Exercise description:
Filter the entries for the string "odot". Copy each line that has it.

Given entries:
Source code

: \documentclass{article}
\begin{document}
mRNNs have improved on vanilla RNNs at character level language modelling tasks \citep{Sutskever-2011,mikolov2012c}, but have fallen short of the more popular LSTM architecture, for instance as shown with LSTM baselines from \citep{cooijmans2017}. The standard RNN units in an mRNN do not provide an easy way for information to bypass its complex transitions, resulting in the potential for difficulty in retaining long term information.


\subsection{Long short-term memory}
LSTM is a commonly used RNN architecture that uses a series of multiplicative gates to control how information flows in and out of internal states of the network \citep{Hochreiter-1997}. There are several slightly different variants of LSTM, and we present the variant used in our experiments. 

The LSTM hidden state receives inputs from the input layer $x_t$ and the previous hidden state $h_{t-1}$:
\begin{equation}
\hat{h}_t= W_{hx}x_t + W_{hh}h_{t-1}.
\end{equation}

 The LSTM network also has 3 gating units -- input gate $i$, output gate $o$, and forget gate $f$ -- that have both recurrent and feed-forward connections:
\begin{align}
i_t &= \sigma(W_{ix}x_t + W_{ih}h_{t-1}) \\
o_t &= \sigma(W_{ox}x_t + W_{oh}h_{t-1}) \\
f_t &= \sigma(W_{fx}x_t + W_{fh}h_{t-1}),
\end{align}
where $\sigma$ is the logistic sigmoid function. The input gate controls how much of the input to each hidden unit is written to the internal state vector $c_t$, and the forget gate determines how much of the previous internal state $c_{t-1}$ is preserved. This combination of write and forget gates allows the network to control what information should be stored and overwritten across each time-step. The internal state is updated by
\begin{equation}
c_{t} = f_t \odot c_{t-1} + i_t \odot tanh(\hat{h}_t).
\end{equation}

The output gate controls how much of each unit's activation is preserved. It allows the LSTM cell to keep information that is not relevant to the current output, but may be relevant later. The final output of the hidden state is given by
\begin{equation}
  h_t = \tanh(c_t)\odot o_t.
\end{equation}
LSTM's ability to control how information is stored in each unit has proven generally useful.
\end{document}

Response box:
c_{t} = f_t \odot c_{t-1} + i_t \odot tanh(\hat{h}_t).
  h_t = \tanh(c_t)\odot o_t.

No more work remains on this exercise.